Yes, uber doesn't pay enough. 

Brakes
Engines
Transmissions
Lights
Oil changes
Alignments
Tires/rotations
etc

I'm not sure how the average uber driver can afford to keep their car properly maintained.


----------



## SEAL Team 5 (Dec 19, 2015)

sanchez15 said:


> Headlight is out amd brakes are squeaking but cant afford to fix. What does an Uber driver do?


The brakes are suppose to squeak when they are worn. It's called a brake indicator. It's a little tab on the brake pad that scratches the rotor when the pad wears down. DO NOT put this off. DO NOT turn a $100 routine maintenance item into a $1000 major brake overhaul. Screw the headlight. That's just a fix it ticket if you get stopped. Do not overlook the most important safety item in your vehicle, your brakes.


----------



## 4.9 forever (May 31, 2017)

Simply go to the bank account you opened just to put a percentage of your earnings in each week. You know you are putting wear on your car with each mile, so you planned ahead and have set aside the money you need now to invest in your business.


----------



## BornToBeGuilty (Jul 28, 2017)

Work smarter not harder. Brake pads are pretty easy to do yourself and a pretty inexpensive item.

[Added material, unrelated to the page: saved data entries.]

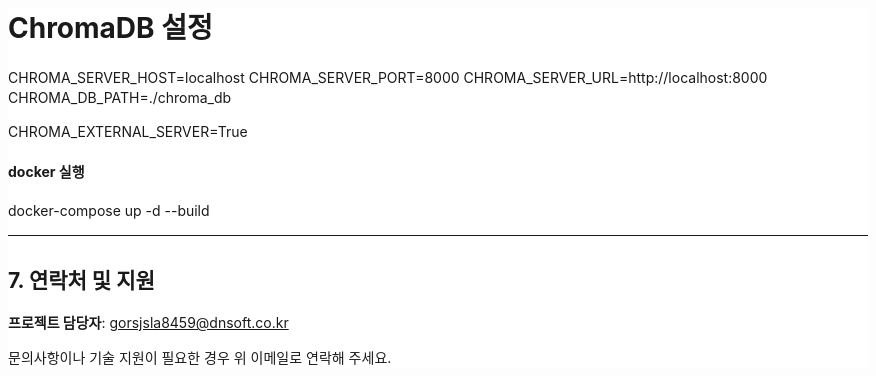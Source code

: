# ChromaDB 설정
CHROMA_SERVER_HOST=localhost
CHROMA_SERVER_PORT=8000
CHROMA_SERVER_URL=http://localhost:8000
CHROMA_DB_PATH=./chroma_db

CHROMA_EXTERNAL_SERVER=True

#### docker 실행
docker-compose up -d --build

---

## 7. 연락처 및 지원

**프로젝트 담당자**: gorsjsla8459@dnsoft.co.kr

문의사항이나 기술 지원이 필요한 경우 위 이메일로 연락해 주세요.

Some auto parts places offer lifetime warranty on these items so it's really a one time expense. All you lose out on is time to do them and once you know how it takes all of 20 minutes to do.

Get them replaced as soon as possible. Last thing you want is pax reporting you for feeling unsafe and you getting deactivated. Otherwise brakes and a headlight won't be the only thing you can't afford anymore.


----------



## Cableguynoe (Feb 14, 2017)

sanchez15 said:


> Headlight is out amd brakes are squeaking but cant afford to fix. What does an Uber driver do?
> 
> Uber takes to high of a cut is putting too much money into other projects amd charges too little.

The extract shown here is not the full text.